Input data:
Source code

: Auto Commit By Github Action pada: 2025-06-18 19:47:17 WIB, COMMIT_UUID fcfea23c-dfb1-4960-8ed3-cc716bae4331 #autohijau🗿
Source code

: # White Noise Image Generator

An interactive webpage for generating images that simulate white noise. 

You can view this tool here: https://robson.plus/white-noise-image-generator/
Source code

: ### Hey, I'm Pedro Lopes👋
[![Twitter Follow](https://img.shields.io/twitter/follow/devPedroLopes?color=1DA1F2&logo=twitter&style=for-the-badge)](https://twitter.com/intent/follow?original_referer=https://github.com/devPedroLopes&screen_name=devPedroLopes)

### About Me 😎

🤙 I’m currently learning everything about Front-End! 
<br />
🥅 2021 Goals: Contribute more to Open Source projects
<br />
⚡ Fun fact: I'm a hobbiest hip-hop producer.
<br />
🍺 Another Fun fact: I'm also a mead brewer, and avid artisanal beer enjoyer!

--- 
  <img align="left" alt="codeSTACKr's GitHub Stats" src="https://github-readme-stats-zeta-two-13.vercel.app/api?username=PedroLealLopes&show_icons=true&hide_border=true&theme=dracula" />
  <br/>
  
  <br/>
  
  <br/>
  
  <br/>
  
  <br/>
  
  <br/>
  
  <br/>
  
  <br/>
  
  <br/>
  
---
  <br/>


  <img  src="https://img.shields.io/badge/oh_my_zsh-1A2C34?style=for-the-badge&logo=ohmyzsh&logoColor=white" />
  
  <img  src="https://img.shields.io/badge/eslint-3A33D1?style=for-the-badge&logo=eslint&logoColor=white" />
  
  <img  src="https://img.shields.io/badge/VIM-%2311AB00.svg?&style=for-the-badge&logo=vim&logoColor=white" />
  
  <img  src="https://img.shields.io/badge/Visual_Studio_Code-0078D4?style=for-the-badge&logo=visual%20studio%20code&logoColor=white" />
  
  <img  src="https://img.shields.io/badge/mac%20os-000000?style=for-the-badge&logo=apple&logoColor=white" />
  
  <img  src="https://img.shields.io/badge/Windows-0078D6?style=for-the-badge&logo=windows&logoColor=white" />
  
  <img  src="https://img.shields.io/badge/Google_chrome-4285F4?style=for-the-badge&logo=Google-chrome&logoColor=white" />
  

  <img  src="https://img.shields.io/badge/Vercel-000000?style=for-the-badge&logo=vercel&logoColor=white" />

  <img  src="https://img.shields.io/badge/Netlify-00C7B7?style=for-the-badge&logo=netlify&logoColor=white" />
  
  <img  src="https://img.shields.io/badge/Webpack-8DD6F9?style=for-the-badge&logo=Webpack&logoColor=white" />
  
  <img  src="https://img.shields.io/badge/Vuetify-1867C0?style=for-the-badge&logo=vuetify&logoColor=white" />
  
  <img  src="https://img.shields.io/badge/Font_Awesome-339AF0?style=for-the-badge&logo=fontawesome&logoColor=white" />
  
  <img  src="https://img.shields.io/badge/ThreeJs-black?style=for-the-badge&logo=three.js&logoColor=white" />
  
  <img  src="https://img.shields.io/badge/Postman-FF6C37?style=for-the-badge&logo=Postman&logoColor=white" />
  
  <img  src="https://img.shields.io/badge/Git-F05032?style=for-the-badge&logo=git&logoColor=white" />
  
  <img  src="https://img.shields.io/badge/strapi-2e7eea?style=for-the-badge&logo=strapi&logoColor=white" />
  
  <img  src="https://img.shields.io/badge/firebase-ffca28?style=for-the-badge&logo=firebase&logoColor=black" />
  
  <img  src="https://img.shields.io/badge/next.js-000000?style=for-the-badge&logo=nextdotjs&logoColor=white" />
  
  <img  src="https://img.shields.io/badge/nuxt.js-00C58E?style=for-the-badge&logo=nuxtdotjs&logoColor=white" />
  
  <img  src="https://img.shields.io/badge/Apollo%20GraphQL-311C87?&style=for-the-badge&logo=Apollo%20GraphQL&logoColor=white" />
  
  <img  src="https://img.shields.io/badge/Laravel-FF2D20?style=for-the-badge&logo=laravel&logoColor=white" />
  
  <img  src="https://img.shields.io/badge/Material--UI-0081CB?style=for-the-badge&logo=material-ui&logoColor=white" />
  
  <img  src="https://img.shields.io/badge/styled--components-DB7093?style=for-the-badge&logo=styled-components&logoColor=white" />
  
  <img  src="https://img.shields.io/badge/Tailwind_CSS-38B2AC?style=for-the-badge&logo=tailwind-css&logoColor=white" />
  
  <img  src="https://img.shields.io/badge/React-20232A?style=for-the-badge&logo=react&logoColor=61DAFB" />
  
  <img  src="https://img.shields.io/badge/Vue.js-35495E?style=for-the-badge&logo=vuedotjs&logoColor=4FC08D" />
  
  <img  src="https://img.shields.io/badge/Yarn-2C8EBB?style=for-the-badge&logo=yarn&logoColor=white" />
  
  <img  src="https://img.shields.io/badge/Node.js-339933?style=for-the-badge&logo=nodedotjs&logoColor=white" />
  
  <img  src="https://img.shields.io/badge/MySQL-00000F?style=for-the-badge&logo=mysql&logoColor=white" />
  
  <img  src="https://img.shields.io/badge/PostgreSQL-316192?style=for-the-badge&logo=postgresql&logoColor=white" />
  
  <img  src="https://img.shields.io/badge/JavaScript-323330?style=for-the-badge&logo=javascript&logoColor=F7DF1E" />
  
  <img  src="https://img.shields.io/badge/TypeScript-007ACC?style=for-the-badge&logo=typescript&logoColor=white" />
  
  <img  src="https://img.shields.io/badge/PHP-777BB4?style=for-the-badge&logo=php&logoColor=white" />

Problem description: With the records above in view, retype each one exactly.

Solution to this exercise:
Source code

: Auto Commit By Github Action pada: 2025-06-18 19:47:17 WIB, COMMIT_UUID fcfea23c-dfb1-4960-8ed3-cc716bae4331 #autohijau🗿
Source code

: # White Noise Image Generator

An interactive webpage for generating images that simulate white noise. 

You can view this tool here: https://robson.plus/white-noise-image-generator/
Source code

: ### Hey, I'm Pedro Lopes👋
[![Twitter Follow](https://img.shields.io/twitter/follow/devPedroLopes?color=1DA1F2&logo=twitter&style=for-the-badge)](https://twitter.com/intent/follow?original_referer=https://github.com/devPedroLopes&screen_name=devPedroLopes)

### About Me 😎

🤙 I’m currently learning everything about Front-End! 
<br />
🥅 2021 Goals: Contribute more to Open Source projects
<br />
⚡ Fun fact: I'm a hobbiest hip-hop producer.
<br />
🍺 Another Fun fact: I'm also a mead brewer, and avid artisanal beer enjoyer!

--- 
  <img align="left" alt="codeSTACKr's GitHub Stats" src="https://github-readme-stats-zeta-two-13.vercel.app/api?username=PedroLealLopes&show_icons=true&hide_border=true&theme=dracula" />
  <br/>
  
  <br/>
  
  <br/>
  
  <br/>
  
  <br/>
  
  <br/>
  
  <br/>
  
  <br/>
  
  <br/>
  
---
  <br/>


  <img  src="https://img.shields.io/badge/oh_my_zsh-1A2C34?style=for-the-badge&logo=ohmyzsh&logoColor=white" />
  
  <img  src="https://img.shields.io/badge/eslint-3A33D1?style=for-the-badge&logo=eslint&logoColor=white" />
  
  <img  src="https://img.shields.io/badge/VIM-%2311AB00.svg?&style=for-the-badge&logo=vim&logoColor=white" />
  
  <img  src="https://img.shields.io/badge/Visual_Studio_Code-0078D4?style=for-the-badge&logo=visual%20studio%20code&logoColor=white" />
  
  <img  src="https://img.shields.io/badge/mac%20os-000000?style=for-the-badge&logo=apple&logoColor=white" />
  
  <img  src="https://img.shields.io/badge/Windows-0078D6?style=for-the-badge&logo=windows&logoColor=white" />
  
  <img  src="https://img.shields.io/badge/Google_chrome-4285F4?style=for-the-badge&logo=Google-chrome&logoColor=white" />
  

  <img  src="https://img.shields.io/badge/Vercel-000000?style=for-the-badge&logo=vercel&logoColor=white" />

  <img  src="https://img.shields.io/badge/Netlify-00C7B7?style=for-the-badge&logo=netlify&logoColor=white" />
  
  <img  src="https://img.shields.io/badge/Webpack-8DD6F9?style=for-the-badge&logo=Webpack&logoColor=white" />
  
  <img  src="https://img.shields.io/badge/Vuetify-1867C0?style=for-the-badge&logo=vuetify&logoColor=white" />
  
  <img  src="https://img.shields.io/badge/Font_Awesome-339AF0?style=for-the-badge&logo=fontawesome&logoColor=white" />
  
  <img  src="https://img.shields.io/badge/ThreeJs-black?style=for-the-badge&logo=three.js&logoColor=white" />
  
  <img  src="https://img.shields.io/badge/Postman-FF6C37?style=for-the-badge&logo=Postman&logoColor=white" />
  
  <img  src="https://img.shields.io/badge/Git-F05032?style=for-the-badge&logo=git&logoColor=white" />
  
  <img  src="https://img.shields.io/badge/strapi-2e7eea?style=for-the-badge&logo=strapi&logoColor=white" />
  
  <img  src="https://img.shields.io/badge/firebase-ffca28?style=for-the-badge&logo=firebase&logoColor=black" />
  
  <img  src="https://img.shields.io/badge/next.js-000000?style=for-the-badge&logo=nextdotjs&logoColor=white" />
  
  <img  src="https://img.shields.io/badge/nuxt.js-00C58E?style=for-the-badge&logo=nuxtdotjs&logoColor=white" />
  
  <img  src="https://img.shields.io/badge/Apollo%20GraphQL-311C87?&style=for-the-badge&logo=Apollo%20GraphQL&logoColor=white" />
  
  <img  src="https://img.shields.io/badge/Laravel-FF2D20?style=for-the-badge&logo=laravel&logoColor=white" />
  
  <img  src="https://img.shields.io/badge/Material--UI-0081CB?style=for-the-badge&logo=material-ui&logoColor=white" />
  
  <img  src="https://img.shields.io/badge/styled--components-DB7093?style=for-the-badge&logo=styled-components&logoColor=white" />
  
  <img  src="https://img.shields.io/badge/Tailwind_CSS-38B2AC?style=for-the-badge&logo=tailwind-css&logoColor=white" />
  
  <img  src="https://img.shields.io/badge/React-20232A?style=for-the-badge&logo=react&logoColor=61DAFB" />
  
  <img  src="https://img.shields.io/badge/Vue.js-35495E?style=for-the-badge&logo=vuedotjs&logoColor=4FC08D" />
  
  <img  src="https://img.shields.io/badge/Yarn-2C8EBB?style=for-the-badge&logo=yarn&logoColor=white" />
  
  <img  src="https://img.shields.io/badge/Node.js-339933?style=for-the-badge&logo=nodedotjs&logoColor=white" />
  
  <img  src="https://img.shields.io/badge/MySQL-00000F?style=for-the-badge&logo=mysql&logoColor=white" />
  
  <img  src="https://img.shields.io/badge/PostgreSQL-316192?style=for-the-badge&logo=postgresql&logoColor=white" />
  
  <img  src="https://img.shields.io/badge/JavaScript-323330?style=for-the-badge&logo=javascript&logoColor=F7DF1E" />
  
  <img  src="https://img.shields.io/badge/TypeScript-007ACC?style=for-the-badge&logo=typescript&logoColor=white" />
  
  <img  src="https://img.shields.io/badge/PHP-777BB4?style=for-the-badge&logo=php&logoColor=white" />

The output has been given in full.